Work item: Filter the entries below down to the lines that hold "general".

Collected data:
####################
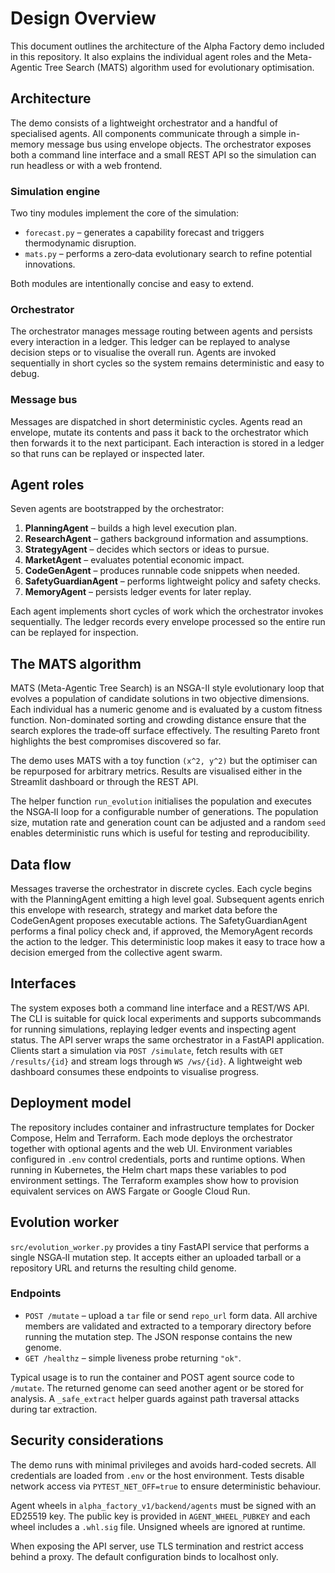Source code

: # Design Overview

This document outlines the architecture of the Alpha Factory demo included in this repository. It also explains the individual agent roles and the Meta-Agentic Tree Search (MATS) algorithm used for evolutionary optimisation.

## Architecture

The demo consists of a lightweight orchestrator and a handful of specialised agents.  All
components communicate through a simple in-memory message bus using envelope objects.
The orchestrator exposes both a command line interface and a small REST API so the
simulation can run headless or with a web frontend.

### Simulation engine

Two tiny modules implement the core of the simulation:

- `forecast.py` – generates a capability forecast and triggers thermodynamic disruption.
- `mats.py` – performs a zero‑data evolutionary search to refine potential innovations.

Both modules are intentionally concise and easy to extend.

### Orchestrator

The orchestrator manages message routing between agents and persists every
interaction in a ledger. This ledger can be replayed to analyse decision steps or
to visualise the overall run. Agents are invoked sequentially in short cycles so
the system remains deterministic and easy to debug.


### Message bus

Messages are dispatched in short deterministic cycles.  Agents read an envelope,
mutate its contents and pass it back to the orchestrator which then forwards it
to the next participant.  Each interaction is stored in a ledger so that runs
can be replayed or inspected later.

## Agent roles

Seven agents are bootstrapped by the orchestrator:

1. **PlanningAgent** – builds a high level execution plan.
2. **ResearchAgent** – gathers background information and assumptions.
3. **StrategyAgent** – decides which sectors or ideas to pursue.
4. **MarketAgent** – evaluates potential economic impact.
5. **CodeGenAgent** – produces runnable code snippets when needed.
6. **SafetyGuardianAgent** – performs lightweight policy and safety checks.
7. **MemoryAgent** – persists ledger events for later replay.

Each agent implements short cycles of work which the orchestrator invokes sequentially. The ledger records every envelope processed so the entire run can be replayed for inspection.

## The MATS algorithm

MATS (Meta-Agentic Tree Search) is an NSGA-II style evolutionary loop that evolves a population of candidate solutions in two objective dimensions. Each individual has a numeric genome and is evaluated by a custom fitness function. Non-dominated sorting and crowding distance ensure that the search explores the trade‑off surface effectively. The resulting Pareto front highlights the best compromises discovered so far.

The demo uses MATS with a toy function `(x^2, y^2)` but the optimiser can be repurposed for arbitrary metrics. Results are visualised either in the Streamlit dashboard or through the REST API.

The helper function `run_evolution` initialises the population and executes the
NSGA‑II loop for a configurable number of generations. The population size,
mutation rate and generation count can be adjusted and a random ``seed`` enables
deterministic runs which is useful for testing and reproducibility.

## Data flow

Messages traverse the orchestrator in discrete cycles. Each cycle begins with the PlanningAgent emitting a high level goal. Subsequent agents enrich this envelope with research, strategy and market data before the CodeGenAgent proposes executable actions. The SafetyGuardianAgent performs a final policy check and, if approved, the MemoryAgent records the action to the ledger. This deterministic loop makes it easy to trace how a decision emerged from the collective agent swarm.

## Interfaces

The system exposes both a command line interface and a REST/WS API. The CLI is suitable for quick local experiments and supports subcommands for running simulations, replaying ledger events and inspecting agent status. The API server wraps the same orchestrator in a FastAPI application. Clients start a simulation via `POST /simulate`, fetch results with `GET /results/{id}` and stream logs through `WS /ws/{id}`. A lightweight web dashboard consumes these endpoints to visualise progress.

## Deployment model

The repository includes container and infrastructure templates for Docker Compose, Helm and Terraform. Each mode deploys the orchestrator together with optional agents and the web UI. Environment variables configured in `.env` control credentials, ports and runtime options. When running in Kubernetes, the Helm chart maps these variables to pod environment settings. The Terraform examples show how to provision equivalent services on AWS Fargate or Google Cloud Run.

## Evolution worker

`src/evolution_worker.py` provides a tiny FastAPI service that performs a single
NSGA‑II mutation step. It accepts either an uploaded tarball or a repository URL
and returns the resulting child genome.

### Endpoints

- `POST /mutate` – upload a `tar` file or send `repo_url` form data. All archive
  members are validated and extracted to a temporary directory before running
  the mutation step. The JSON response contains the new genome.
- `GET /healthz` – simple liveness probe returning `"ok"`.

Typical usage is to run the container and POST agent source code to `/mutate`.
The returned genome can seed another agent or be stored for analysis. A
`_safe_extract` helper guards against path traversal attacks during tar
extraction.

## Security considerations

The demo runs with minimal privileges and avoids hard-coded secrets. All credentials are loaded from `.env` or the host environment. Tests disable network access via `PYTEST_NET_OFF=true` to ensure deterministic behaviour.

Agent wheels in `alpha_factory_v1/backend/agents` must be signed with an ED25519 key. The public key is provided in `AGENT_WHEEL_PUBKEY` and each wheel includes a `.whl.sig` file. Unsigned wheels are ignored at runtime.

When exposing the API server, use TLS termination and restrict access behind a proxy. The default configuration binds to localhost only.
####################
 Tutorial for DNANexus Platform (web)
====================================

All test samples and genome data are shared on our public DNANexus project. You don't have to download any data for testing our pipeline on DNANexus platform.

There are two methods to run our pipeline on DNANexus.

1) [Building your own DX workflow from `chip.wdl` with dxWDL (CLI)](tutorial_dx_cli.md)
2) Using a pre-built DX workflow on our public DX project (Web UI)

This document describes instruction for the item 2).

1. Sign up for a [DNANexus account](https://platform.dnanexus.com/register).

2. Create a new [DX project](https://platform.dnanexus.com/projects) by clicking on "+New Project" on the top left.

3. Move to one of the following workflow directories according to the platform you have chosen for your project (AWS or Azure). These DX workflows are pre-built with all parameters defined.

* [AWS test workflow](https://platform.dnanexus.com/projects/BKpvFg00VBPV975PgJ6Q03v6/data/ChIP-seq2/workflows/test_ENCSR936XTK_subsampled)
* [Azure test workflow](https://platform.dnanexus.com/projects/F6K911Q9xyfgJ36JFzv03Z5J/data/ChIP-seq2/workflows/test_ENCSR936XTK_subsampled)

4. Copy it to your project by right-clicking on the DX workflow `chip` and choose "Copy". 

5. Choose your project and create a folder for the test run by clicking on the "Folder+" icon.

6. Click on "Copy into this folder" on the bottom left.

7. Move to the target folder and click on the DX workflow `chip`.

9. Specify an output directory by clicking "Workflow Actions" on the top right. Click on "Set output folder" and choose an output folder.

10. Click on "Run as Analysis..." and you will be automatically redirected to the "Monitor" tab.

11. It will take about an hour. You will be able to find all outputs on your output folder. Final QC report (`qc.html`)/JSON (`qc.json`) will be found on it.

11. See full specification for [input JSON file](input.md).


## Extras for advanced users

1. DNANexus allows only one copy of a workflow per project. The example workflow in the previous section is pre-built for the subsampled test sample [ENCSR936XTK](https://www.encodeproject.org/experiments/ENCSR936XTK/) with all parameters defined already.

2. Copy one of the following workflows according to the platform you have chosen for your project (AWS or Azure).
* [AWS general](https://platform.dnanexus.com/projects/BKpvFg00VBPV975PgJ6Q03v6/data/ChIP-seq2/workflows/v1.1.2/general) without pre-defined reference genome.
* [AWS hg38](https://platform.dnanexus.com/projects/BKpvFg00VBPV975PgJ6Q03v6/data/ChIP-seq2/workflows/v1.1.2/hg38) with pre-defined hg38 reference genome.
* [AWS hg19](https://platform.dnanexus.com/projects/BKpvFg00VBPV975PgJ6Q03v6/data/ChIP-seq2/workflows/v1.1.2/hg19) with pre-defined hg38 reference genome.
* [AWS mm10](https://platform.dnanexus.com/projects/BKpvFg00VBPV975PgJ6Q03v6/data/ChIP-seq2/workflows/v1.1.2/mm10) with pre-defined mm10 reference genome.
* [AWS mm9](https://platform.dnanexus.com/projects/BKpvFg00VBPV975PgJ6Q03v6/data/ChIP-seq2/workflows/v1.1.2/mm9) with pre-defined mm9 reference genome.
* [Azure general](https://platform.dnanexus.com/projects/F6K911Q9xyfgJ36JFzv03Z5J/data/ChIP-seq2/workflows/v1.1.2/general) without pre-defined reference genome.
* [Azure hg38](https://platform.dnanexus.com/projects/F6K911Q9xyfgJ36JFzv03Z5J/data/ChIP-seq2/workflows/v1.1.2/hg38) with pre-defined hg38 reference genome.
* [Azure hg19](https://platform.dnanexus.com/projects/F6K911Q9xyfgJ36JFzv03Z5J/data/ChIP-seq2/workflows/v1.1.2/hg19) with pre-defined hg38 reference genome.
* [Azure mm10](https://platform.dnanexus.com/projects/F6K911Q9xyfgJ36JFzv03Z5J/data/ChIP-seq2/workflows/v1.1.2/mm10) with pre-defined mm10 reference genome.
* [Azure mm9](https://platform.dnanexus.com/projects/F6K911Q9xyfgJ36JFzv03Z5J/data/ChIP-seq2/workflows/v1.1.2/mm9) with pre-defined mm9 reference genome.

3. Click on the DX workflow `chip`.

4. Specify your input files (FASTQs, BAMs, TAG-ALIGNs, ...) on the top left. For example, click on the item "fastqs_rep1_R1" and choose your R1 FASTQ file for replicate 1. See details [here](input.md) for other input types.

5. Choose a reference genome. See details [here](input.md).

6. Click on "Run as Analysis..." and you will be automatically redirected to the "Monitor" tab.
####################
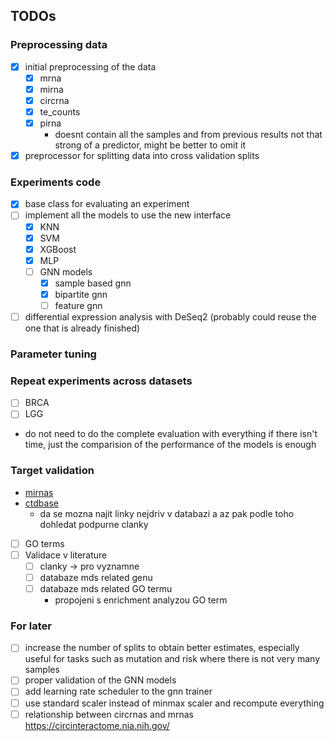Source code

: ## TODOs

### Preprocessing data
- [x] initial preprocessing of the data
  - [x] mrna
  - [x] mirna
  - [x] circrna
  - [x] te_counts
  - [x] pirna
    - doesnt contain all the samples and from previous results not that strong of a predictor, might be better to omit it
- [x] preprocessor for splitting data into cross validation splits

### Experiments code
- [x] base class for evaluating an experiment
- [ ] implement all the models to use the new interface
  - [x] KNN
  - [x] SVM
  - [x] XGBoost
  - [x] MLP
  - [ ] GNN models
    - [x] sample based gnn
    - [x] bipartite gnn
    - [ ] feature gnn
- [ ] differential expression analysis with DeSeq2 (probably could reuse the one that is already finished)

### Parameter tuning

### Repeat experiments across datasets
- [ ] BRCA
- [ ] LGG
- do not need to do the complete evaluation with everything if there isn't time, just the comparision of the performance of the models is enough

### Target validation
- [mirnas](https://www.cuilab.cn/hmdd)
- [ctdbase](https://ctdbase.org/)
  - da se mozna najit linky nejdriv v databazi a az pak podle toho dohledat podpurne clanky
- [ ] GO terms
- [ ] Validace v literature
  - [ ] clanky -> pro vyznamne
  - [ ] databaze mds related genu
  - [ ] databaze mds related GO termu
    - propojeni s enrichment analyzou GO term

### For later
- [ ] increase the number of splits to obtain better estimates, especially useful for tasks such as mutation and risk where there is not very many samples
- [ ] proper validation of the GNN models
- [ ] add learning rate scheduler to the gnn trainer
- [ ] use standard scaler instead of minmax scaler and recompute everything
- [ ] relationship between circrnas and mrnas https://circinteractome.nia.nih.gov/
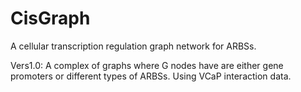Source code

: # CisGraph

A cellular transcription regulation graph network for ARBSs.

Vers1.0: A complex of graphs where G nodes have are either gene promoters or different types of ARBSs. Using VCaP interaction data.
####################
Your response:
* [AWS general](https://platform.dnanexus.com/projects/BKpvFg00VBPV975PgJ6Q03v6/data/ChIP-seq2/workflows/v1.1.2/general) without pre-defined reference genome.
* [Azure general](https://platform.dnanexus.com/projects/F6K911Q9xyfgJ36JFzv03Z5J/data/ChIP-seq2/workflows/v1.1.2/general) without pre-defined reference genome.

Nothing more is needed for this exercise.